Photo Credit: Husband 

Travel is everything I have always wanted, waiting patiently for my turn to explore. Material objects are worth the rat race for many, but experiences are what I crave. Mauritius was everything I expected and more. A different take on the Africa I know with its turquoise waters and swaying palm trees, that makes me love this beautiful diverse continent even more. I pray my next destination will be another African country.  Here I am ready to share my experience with you. Mauritius will always pull at my heartstrings, so where do we begin?

Mauritius is Summer. Stepping out of the airport, I remember being smacked in the face with such intense humidity that I almost immediately started sweating.  I was in no way prepared for this heat, wearing my sneakers and jeans. My husband smirking at me lugging around our jackets, the jackets I insisted on – just in case there was the rarity of slightly cooler weather. Over the next few days, we had temperatures reaching the highs of a mere thirty degrees Celsius. Nothing I haven’t experienced since relocating to the East Coast but the constant heat knocked me out. My hair misbehaved, any attempts of applying make-up became futile and the only highlighter I unwillingly wore was au naturale sweat edition. Pack light – trust me.

Mauritius is a French Affair. Sure, of ourselves, we embarked on this trip assuming English was widely spoken along with French/Creole. Fools we were, carrying around six basic phrases in French and then realising we needed to know more. A lot more. The islanders speak French and Creole primarily, a mesh of local tongue and French. English is secondary to them. Accents were so thick but beautiful, that even after being spoken to in English we still weren’t sure what was said. We had underestimated the power of language and vowed never to visit another country until we could at least communicate efficiently. Everyone told us we would be okay with the language barrier before we flew, but we weren’t. Our cab driver, a colourful chap too spoke probably the best English we heard on the Island and I am grateful we found him. Do buy a phrase book.

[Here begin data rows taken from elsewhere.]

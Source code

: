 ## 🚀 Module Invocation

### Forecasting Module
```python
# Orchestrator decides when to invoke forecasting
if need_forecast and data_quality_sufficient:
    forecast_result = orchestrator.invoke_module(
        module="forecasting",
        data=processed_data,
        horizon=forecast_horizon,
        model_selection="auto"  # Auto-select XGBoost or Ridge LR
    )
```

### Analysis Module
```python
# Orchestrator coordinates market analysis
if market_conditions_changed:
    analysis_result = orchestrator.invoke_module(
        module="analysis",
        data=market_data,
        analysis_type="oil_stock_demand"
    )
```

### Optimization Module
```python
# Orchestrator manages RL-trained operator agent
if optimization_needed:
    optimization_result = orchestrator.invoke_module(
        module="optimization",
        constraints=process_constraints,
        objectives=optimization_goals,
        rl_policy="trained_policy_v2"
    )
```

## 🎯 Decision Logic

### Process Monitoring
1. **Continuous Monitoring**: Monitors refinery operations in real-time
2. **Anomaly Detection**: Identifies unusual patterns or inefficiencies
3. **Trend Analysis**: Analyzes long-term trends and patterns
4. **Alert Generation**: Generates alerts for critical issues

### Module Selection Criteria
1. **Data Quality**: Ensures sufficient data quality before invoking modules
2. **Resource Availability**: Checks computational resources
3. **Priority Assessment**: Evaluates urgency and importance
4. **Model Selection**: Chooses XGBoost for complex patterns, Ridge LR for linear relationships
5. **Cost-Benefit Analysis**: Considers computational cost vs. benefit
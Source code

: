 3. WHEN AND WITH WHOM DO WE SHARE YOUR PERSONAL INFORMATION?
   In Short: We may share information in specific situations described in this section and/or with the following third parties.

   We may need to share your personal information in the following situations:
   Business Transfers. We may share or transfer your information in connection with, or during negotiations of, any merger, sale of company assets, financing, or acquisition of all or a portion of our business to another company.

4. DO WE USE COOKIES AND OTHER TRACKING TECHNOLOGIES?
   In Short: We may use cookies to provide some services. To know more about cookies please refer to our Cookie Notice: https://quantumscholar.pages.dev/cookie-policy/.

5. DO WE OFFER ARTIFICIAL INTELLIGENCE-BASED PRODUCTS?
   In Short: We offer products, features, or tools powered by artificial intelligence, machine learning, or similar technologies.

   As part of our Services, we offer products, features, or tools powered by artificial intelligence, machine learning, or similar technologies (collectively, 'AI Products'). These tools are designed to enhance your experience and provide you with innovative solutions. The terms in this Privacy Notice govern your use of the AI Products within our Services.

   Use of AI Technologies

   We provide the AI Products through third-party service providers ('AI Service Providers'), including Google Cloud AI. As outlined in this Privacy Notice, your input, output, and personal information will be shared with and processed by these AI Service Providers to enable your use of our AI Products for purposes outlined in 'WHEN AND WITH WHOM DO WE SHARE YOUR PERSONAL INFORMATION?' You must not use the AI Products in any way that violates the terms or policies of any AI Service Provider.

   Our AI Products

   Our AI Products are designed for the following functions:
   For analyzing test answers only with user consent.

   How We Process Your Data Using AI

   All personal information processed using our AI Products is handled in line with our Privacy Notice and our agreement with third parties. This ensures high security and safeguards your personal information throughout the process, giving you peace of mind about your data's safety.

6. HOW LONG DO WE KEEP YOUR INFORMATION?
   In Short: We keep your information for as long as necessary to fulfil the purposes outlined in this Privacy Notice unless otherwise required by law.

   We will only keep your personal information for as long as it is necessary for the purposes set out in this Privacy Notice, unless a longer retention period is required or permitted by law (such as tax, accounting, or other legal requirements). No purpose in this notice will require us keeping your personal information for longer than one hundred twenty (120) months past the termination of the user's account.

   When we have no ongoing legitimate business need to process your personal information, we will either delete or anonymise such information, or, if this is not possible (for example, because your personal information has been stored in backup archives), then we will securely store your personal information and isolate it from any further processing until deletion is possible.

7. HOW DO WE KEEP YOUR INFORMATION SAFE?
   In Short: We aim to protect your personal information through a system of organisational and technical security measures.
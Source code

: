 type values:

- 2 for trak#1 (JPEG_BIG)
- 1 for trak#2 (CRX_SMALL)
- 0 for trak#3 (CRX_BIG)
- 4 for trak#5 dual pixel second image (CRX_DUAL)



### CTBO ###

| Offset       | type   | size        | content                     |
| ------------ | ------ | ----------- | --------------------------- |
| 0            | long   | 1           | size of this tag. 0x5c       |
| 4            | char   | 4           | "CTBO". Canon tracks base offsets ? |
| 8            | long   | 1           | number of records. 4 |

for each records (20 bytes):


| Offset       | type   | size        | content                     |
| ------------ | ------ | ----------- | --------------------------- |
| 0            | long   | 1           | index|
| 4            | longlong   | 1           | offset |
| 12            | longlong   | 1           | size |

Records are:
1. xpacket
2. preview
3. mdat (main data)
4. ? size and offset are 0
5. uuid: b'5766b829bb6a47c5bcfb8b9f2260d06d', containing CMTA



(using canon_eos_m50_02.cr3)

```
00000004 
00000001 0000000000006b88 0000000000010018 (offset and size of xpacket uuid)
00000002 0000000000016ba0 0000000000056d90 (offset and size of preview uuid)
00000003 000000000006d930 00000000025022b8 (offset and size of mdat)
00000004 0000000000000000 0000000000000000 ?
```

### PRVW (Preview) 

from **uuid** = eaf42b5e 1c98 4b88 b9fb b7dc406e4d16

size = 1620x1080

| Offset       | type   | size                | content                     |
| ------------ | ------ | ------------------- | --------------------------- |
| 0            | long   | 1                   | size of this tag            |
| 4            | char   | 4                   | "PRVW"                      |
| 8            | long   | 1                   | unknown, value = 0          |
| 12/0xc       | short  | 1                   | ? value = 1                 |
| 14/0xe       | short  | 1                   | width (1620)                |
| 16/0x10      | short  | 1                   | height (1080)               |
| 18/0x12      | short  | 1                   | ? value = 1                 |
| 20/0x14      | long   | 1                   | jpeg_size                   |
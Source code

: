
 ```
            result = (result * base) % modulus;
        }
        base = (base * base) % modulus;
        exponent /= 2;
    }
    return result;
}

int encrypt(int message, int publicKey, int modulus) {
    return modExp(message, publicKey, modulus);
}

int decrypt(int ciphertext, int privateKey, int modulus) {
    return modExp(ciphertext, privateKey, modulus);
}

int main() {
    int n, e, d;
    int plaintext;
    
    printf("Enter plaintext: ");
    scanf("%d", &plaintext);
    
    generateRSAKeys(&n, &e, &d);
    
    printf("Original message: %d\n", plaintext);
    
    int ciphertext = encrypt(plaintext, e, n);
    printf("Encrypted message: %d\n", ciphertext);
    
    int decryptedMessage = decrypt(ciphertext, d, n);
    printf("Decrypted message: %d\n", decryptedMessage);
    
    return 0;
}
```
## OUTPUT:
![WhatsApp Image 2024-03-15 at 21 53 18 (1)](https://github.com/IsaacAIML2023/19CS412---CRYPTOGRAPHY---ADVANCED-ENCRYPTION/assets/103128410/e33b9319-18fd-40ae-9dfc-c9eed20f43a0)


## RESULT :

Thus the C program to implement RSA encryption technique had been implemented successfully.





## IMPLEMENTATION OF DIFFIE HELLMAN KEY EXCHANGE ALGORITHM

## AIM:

Mauritius is Fast and the Furious. I have always thought that South African taxi drivers were an acquired taste, but here I was blood draining from my face as our driver overtook three vehicles with a bus on the oncoming lane. The roads are long and winding, people barely slowed down and I honestly said a prayer under my breath a few times. Everyone is in a rush and yet not quite in a rush at the exact same time. Dangerous driving, but everyone was still so easy going. As if it was expected not to use their brakes, miss other vehicles narrowly and be on their merry way. In fact, we had even seen our driver do some dodgy lane changing with the police just casually gazing at us. Expect amateur racecar drivers.